We have tried switching client and server in reverse but the throughput also stuck at 77Gbps. We also tried perf, but the same result.
Our cable supports EDR. One of the mlxlink info is shown below:
CA: janux-03 HCA-2: 0xb83fd20300595d01 2 1[ ] ==( 4X 25.78125 Gbps Active/ LinkUp)==> 1 1[ ] "janux-spr1 HCA-2" ( Could be 53.125 Gbps) CA: janux-spr1 HCA-2: 0xb83fd20300595fe1 1 1[ ] ==( 4X 25.78125 Gbps Active/ LinkUp)==> 2 1[ ] "janux-03 HCA-2" ( Could be 53.125 Gbps)

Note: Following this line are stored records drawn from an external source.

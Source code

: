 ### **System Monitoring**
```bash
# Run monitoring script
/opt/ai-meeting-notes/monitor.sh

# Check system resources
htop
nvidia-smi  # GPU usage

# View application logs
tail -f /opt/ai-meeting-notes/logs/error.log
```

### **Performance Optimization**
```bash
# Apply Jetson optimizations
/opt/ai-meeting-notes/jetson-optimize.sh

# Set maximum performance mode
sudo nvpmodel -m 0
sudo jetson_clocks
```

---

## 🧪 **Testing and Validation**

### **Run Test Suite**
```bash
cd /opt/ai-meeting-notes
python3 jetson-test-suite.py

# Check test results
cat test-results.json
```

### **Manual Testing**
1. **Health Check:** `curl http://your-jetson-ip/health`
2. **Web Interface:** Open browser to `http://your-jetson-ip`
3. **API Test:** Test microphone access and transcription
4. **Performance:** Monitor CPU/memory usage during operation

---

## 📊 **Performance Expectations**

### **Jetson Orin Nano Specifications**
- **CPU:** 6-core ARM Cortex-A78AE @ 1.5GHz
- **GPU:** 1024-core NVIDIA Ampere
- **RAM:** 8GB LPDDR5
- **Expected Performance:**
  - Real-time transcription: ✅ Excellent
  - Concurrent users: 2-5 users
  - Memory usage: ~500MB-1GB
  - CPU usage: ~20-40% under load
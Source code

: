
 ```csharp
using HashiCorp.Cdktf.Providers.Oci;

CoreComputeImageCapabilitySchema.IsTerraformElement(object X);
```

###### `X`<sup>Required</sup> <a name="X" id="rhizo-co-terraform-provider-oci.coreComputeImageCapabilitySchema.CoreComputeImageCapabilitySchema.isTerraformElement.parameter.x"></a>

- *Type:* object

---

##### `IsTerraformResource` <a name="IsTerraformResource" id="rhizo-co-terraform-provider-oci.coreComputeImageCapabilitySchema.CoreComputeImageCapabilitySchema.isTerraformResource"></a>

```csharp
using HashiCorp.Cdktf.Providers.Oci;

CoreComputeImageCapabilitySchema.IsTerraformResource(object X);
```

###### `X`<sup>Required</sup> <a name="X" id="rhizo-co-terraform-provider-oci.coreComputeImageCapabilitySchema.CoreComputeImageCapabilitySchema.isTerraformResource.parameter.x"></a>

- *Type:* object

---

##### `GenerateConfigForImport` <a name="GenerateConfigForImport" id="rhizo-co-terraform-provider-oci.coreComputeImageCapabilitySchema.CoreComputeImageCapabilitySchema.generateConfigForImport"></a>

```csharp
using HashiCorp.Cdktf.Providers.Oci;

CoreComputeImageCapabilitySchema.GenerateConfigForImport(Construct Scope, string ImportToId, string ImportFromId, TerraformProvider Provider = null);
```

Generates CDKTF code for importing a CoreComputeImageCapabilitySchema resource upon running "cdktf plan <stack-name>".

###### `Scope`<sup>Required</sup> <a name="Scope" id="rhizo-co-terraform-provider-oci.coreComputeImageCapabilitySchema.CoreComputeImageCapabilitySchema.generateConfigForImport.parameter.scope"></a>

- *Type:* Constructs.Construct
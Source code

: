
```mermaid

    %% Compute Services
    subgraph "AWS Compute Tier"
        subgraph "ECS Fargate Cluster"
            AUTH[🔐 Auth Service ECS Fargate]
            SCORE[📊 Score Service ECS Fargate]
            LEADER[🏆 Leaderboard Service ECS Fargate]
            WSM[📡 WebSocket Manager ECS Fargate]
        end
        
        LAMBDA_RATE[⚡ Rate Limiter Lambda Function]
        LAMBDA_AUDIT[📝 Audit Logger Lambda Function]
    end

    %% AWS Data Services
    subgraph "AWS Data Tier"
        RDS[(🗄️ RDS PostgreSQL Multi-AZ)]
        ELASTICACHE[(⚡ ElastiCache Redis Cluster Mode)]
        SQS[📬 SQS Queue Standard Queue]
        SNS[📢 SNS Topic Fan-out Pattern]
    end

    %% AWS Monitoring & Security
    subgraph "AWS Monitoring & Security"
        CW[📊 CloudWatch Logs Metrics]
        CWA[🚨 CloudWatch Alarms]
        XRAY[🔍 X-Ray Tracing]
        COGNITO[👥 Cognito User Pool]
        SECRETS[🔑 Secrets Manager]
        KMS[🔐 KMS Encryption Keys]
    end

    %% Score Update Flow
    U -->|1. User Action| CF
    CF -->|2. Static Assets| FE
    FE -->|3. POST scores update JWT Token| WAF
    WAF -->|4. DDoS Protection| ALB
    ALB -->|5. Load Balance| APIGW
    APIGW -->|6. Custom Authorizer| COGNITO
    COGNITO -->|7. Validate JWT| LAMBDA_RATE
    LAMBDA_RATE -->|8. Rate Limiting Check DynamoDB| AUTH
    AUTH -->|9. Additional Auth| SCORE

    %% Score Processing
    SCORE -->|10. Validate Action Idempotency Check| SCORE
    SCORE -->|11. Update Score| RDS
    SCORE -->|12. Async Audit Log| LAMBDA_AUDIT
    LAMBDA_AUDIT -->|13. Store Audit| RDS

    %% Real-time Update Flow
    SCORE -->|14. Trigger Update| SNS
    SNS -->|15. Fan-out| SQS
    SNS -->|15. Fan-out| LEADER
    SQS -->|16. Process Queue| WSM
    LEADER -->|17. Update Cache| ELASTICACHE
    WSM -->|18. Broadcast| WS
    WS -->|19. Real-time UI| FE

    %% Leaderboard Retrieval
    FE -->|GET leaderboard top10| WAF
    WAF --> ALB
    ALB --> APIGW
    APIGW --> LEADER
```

Operational Info ---------------- State : Active Physical state : LinkUp Speed : IB-EDR Width : 4x FEC : Standard LL RS-FEC - RS(271,257) Loopback Mode : No Loopback Auto Negotiation : ON Supported Info -------------- Enabled Link Speed : 0x00000035 (EDR,FDR,QDR,SDR) Supported Cable Speed : 0x0000003f (EDR,FDR,FDR10,QDR,DDR,SDR) Troubleshooting Info -------------------- Status Opcode : 0 Group Opcode : N/A Recommendation : No issue was observed Tool Information ---------------- Firmware Version : 20.36.1010 amBER Version : 2.09 MFT Version : mft 4.23.1-7
We update both NICs to firmware 20.36.1010.
The servers are directly connected to the client with NO switches or components in the middle.
We already tried every method we could find within the community and internet.
Please offer help if possible. Appreciate your help very much.